[Opening Data to process section]

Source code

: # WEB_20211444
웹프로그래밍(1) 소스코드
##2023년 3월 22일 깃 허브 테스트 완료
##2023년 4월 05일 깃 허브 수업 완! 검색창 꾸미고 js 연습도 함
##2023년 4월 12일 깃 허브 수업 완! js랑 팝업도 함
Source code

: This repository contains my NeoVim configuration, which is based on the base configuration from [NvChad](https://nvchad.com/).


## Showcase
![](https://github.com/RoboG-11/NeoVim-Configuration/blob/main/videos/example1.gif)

[Closing Data to process section]
[Opening Data to process section]

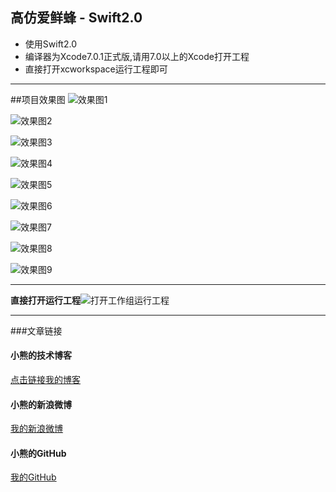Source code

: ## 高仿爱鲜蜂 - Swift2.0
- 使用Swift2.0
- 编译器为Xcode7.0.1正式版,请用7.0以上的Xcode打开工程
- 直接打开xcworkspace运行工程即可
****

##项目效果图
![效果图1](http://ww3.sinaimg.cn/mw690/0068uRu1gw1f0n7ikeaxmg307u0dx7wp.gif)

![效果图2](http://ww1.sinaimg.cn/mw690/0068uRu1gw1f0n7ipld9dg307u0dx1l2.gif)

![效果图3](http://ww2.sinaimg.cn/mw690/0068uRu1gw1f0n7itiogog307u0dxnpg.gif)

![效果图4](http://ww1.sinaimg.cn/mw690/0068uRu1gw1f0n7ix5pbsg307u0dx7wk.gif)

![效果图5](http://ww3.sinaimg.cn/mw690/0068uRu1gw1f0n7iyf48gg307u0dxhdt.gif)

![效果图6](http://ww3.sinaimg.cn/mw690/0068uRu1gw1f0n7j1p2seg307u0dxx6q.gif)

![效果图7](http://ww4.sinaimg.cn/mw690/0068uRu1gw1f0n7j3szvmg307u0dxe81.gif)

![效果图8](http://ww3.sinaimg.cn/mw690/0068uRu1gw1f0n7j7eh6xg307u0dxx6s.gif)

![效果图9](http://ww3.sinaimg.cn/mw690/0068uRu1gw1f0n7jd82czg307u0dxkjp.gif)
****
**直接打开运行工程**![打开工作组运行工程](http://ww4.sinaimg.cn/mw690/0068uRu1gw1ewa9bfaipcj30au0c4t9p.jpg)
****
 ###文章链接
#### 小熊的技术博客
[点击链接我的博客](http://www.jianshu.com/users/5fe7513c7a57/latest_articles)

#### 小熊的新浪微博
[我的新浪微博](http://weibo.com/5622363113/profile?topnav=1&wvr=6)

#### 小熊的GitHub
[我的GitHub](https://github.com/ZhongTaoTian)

[Closing Data to process section]

### [Activity]
Using the data above, extract exactly the lines from the one that holds "[点击链接我的博客](htt" to the one that holds "[我的GitHub](htt", both ends included, and no others.

### [Your solution]
[点击链接我的博客](http://www.jianshu.com/users/5fe7513c7a57/latest_articles)

#### 小熊的新浪微博
[我的新浪微博](http://weibo.com/5622363113/profile?topnav=1&wvr=6)

#### 小熊的GitHub
[我的GitHub](https://github.com/ZhongTaoTian)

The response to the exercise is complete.